Over the weekend, Israel launched strikes that killed at least 45 people and temporarily shut off aid to Gaza. A spokesperson for Israel’s military said that terrorist had fired and killed two Israeli troops in Rafah on Sunday.
Hamas’s armed wing insisted it did not know about the conflict in Rafah. But Israel’s hard-right minister of national security Itamar Ben-Gvir called on Prime Minister Benjamin Netanyahu to “order the IDF to fully resume combat in the Gaza Strip with maximum force.”
Meanwhile, Trump’s Middle East envoy Steve Witkoff and his son-in-law Jared Kushner are already dispatched to Israel, with a good chance that Vice President JD Vance might have to heard to the Middle East.
It’s a stunning turn of events when compared to last week, when Trump took a victory lap in Israel to celebrate the return of the final Israeli hostages. Even as the truce between Israel and Hamas looked fragile from the start, Trump began to make the case that the ceasefire legitimated him earning coveted Nobel Peace Prize he covets.

As the president said about health care back in his first presidency, nobody knew peace between Israel and Palestinians could be so complicated.
The Middle East is not the only place bedeviling Trump.
On Friday, Trump hosted Ukrainian President Volodymyr Zelensky. It seemed like a chance for the president and Zelensky to continue repairing their relationship after Trump and Vance berated the Ukrainian president in the Oval Office in February. Zelensky has hoped that Trump would provide Ukraine with Tomahawk missiles to win its war against Russia.
Trump has recently found himself frustrated with Russian President Vladimir Putin.
But in an interview with Maria Bartiromo on Sunday Morning Futures, Trump said he expected that Ukraine would make territorial concessions in its war against Russia.
And then on Monday, during a meeting with Australian Prime Minister Anthony Albanese, Trump again cast doube on Ukraine’s ability to win the war.
“They could still win it, I don’t think they will,” he said. “But they could still win it. I never said they would win it. I said they could win anything can happen.”
It should be noted that last week, Trump had a “very productive” call with Putin and said that they discussed the use of Tomahawk missiles.
Of course, Trump’s chat with Putin comes as Trump has attempted to salvage whatever hope he has of wrapping up the war in Ukraine after his in-person meeting with the Russian president in Alaska did not yield the results that he hoped.

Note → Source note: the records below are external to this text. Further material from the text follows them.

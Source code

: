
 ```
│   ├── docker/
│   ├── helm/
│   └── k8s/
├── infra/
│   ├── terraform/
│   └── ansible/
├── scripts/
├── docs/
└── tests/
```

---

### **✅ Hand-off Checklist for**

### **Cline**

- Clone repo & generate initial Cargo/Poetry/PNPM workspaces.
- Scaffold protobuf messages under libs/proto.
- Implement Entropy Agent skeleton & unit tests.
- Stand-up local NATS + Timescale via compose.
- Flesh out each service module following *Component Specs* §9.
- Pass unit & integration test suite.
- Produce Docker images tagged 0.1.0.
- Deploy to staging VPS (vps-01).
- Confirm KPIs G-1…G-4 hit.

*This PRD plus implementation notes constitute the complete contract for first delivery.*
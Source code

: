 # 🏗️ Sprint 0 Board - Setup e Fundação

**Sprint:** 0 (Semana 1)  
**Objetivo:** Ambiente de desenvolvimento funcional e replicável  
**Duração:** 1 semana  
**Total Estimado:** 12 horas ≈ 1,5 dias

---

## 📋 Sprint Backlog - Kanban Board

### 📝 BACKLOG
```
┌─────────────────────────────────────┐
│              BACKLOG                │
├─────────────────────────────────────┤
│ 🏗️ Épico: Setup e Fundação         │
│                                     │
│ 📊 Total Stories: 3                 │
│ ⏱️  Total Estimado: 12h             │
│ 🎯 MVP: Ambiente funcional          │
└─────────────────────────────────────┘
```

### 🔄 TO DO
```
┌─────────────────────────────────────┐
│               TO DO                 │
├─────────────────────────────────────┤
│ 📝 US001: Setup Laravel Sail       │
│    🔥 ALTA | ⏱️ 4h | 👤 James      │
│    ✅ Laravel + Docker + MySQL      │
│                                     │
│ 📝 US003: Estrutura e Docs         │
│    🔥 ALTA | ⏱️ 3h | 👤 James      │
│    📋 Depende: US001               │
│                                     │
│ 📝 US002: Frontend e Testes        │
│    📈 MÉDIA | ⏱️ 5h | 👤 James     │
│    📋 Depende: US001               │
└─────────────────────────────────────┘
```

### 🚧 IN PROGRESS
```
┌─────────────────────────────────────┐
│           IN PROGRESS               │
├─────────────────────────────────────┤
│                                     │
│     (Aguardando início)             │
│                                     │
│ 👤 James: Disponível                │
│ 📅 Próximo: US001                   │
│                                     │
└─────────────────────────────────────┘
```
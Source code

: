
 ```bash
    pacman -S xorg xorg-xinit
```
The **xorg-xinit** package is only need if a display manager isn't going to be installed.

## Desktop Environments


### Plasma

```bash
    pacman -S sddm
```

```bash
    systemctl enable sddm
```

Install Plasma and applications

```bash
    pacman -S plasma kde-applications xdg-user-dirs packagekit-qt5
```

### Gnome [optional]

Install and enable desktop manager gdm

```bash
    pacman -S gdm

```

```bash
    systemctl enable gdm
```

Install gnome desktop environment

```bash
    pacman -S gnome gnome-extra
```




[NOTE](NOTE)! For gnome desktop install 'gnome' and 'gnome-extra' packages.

Trump regularly brags about how he has solved numerous wars, even going as far to say that his steep tariffs on other countries have stopped some other wars, a claim for which there is little substantiation.
He’s also complained that he has had to finish wars that began under his predecessor Joe Biden, though, unlike his first presidency, he does not have to deal with wrapping up any major conflicts in which U.S. troops are directly involved, as was the case with the war in Afghanistan.
Still, he finds finishing these long-term military engagements tedious and a distraction from his main focuses: consolidating power at home, clamping down on illegal and legal immigration alike as well as his trade wars.
But while Trump has been able to wave a piece of paper and say that he has signed some preliminary trade agreements and hail them as major deals, he’s learned the Middle East, as well as Putin does not cooperate the same way.
Meanwhile, his approval numbers continue to drop and he has shown no interest in working with Democrats to reopen the government.
Trump has learned that Hamas, Netanyahu, Putin and Zelensky are not the House Freedom Caucus, Mike Johnson or John Thune. They will not literally defend his worst impulses and contort themselves to please him. He will actually have to work hard to achieve his dreams of peace.